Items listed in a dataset
Segment Open

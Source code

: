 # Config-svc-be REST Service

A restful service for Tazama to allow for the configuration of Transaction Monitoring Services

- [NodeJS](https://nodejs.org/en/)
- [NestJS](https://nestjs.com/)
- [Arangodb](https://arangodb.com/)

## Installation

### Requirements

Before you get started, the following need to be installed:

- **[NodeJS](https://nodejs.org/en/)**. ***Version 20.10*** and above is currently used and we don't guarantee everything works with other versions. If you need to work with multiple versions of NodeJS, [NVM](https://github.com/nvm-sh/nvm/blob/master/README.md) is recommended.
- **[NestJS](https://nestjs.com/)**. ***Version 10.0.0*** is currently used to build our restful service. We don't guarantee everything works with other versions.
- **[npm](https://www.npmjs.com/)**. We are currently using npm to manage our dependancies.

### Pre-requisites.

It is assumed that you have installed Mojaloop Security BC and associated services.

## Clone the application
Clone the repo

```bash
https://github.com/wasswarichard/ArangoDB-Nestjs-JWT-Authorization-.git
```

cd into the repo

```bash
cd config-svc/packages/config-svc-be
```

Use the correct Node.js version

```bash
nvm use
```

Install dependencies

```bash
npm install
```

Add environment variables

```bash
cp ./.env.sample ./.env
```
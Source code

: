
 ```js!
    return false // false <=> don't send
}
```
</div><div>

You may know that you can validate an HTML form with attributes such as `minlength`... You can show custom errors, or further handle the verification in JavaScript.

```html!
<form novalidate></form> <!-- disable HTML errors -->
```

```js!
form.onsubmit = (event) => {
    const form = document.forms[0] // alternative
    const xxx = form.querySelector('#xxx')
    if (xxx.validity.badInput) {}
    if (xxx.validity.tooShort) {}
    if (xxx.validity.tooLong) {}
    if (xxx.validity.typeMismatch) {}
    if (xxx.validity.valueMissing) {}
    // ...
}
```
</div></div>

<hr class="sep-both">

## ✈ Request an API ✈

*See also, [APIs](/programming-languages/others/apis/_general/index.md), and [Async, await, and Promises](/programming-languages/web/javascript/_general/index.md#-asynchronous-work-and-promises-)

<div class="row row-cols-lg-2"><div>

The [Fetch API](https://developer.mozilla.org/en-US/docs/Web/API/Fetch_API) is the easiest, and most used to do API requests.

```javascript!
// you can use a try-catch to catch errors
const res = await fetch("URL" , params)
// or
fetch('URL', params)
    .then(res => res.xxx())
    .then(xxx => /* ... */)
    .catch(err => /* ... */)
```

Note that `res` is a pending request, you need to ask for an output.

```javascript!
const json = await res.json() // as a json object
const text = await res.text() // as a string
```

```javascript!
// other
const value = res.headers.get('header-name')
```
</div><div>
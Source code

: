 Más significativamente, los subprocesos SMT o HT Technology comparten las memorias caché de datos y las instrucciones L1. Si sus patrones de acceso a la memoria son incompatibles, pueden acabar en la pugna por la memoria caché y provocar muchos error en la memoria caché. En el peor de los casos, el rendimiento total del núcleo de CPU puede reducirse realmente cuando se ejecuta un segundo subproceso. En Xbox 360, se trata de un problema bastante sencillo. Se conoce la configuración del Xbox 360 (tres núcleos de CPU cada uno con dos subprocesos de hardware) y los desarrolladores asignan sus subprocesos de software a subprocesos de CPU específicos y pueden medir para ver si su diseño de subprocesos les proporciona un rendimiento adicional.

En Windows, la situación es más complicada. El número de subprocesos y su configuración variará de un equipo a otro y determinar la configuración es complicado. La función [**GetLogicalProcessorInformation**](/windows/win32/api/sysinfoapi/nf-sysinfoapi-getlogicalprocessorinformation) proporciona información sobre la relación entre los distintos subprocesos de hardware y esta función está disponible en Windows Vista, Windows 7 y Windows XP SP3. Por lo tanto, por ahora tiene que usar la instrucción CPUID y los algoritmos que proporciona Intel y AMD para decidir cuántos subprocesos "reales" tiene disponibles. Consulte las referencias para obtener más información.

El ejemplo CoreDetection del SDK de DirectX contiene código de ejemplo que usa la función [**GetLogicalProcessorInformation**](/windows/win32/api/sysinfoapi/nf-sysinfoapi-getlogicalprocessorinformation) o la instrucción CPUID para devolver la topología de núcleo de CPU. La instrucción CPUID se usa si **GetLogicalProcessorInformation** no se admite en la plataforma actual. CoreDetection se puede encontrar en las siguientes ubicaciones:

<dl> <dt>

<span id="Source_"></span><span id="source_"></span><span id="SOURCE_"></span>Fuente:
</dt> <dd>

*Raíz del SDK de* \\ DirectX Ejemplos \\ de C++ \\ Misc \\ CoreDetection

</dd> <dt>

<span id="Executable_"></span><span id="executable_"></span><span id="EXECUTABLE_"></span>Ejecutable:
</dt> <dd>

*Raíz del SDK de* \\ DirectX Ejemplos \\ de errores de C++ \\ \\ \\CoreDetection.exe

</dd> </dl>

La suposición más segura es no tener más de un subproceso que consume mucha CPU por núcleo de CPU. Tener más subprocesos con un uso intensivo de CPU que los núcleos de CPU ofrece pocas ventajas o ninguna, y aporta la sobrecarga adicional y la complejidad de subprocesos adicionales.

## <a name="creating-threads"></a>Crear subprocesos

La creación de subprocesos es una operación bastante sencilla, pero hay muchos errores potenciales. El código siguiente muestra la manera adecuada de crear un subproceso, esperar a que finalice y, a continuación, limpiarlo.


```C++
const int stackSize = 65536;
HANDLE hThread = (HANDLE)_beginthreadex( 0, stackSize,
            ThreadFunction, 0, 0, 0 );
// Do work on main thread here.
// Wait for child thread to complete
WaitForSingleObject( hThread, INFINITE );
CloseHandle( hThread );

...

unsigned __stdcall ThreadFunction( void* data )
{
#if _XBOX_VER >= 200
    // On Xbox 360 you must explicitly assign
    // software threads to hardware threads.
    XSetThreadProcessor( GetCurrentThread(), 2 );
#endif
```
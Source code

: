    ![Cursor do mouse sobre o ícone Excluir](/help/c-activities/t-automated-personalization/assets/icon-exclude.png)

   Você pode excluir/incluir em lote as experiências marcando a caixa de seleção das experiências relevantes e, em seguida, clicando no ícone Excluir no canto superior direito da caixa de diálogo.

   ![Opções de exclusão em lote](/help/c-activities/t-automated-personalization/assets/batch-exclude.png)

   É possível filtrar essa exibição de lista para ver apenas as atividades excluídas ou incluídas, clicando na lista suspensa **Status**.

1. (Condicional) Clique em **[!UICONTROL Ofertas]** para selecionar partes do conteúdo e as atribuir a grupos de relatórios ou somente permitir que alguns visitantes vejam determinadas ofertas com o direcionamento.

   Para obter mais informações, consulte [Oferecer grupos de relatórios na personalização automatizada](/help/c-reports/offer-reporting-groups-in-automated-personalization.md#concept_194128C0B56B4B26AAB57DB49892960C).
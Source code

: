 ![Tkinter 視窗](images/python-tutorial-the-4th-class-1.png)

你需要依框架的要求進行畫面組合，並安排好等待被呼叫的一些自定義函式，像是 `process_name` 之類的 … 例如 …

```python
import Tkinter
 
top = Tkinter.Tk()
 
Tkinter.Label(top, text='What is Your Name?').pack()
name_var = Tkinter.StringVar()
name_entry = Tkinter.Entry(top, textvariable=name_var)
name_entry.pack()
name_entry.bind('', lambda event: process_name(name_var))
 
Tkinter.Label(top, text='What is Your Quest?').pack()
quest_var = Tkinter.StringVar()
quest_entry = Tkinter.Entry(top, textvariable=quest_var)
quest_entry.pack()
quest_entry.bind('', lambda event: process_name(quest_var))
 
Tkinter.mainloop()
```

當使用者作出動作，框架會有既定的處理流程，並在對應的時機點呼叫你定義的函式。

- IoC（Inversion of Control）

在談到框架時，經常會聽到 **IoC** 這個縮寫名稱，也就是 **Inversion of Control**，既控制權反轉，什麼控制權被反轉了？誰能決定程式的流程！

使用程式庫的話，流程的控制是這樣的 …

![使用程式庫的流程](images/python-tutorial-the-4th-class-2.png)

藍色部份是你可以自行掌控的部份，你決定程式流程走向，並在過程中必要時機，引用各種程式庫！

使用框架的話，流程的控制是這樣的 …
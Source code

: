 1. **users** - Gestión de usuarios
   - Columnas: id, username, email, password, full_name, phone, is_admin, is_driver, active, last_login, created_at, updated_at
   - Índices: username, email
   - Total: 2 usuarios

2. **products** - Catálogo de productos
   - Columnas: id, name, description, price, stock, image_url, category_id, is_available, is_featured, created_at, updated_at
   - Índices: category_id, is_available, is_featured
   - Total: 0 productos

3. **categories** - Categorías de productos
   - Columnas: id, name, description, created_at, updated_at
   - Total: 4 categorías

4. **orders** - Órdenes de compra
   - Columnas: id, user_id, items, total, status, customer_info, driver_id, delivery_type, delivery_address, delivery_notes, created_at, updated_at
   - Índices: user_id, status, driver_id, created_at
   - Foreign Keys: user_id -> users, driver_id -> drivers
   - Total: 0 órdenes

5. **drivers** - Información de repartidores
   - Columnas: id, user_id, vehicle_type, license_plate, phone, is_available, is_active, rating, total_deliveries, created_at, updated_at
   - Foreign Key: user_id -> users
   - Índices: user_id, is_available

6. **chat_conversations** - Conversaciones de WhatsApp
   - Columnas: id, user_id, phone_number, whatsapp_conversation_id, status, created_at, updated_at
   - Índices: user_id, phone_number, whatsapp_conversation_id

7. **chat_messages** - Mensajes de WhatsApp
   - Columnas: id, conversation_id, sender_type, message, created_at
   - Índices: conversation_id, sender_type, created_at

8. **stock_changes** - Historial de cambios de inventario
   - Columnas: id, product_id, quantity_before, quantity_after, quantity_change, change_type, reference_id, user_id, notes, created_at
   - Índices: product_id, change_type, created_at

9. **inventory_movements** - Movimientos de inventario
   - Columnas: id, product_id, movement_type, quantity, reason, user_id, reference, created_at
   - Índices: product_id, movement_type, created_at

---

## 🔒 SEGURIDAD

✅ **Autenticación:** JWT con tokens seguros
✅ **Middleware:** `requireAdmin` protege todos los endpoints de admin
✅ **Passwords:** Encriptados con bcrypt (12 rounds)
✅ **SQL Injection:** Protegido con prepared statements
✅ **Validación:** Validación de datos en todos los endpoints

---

Segment Closed

◆ Activity:
Look through the entries above; find each line with the word "grupos" and copy it.

◆ Solution:
1. (Condicional) Clique em **[!UICONTROL Ofertas]** para selecionar partes do conteúdo e as atribuir a grupos de relatórios ou somente permitir que alguns visitantes vejam determinadas ofertas com o direcionamento.
   Para obter mais informações, consulte [Oferecer grupos de relatórios na personalização automatizada](/help/c-reports/offer-reporting-groups-in-automated-personalization.md#concept_194128C0B56B4B26AAB57DB49892960C).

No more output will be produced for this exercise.